L’industria italiana del riciclo ha raggiunto un buon livello e vede nel futuro prospettive di crescita consistenti – ha affermato Edo Ronchi, Presidente della Fondazione per lo Sviluppo Sostenibile – Ma per affrontare le sfide poste dalla circular economy deve fare un salto di qualità per migliorare le sue capacità di attivare e di usufruire di politiche di sistema con progetti di diffusione di migliori tecniche di filiera, per mobilitare le risorse finanziarie necessarie alla nuova fase di sviluppo e per trovare maggiori sbocchi di mercato per i prodotti del riciclo. Solo così sarà possibile raggiungere gli obiettivi previsti dal Pacchetto europeo sull’Economia Circolare”.

Per quanto riguarda i Veicoli Fuori Uso (ELV), la filiera resta ancora lontana dal target europeo di recupero totale (del 95% al 2015), anche a causa dell’assenza di forme di recupero energetico.

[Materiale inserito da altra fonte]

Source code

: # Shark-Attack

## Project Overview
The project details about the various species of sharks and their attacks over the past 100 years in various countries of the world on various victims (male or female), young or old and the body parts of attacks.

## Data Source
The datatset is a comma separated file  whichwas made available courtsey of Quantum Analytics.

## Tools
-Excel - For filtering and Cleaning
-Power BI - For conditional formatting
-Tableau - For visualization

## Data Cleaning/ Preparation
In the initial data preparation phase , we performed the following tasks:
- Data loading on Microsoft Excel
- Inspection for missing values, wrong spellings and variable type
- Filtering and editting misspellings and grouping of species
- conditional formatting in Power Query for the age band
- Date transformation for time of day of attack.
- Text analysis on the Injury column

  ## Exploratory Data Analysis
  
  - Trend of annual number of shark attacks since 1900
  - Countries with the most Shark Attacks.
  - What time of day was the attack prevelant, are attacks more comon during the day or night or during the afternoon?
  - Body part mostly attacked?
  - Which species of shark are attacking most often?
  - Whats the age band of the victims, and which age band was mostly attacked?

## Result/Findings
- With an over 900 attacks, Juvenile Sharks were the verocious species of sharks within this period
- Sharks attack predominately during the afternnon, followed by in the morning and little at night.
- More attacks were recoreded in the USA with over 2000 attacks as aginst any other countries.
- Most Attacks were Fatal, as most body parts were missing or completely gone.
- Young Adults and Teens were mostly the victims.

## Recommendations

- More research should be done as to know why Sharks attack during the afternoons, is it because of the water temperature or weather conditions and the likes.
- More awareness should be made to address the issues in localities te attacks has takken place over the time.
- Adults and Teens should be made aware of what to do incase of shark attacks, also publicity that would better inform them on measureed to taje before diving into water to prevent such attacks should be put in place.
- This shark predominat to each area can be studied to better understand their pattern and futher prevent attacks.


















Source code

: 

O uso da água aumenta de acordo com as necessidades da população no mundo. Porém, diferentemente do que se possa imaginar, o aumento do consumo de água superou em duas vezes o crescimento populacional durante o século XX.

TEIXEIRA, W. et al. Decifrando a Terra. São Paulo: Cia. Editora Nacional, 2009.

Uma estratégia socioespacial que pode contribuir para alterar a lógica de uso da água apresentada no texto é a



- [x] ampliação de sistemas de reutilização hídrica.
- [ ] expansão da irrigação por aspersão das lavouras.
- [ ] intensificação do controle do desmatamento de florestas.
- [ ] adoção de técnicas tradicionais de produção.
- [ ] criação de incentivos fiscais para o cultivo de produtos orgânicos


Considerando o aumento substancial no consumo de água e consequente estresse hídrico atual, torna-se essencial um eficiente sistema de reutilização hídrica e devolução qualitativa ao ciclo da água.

Secondo le informazioni fornite dal Ministero delle Infrastrutture e dei Trasporti (MIT), nel 2015 il numero dei veicoli immatricolati, rientranti nel campo di applicazione del D.Lgs. n.209/2003, presenta un incremento del 15,5% rispetto all’anno precedente, arrivando a 1,7 milioni di veicoli. L’età media del parco circolante passa da 11,6 anni a 12,6 anni, mentre le cancellazioni dal P.R.A. (Pubblico Registro Automobilistico) nel 2015 fanno registrare un incremento di quasi il 6% rispetto all’anno precedente e l’età media dei veicoli cancellati si mantiene sugli stessi valori del 2014, circa 14,8 anni. I dati ACI relativi alle radiazioni secondo le principali cause (demolizione, esportazione e altre cause) nel 2016 evidenziano come, a fronte di un aumento totale delle radiazioni, sia presente un aumento delle radiazioni per demolizione e una, seppur minima, diminuzione delle radiazioni per esportazione.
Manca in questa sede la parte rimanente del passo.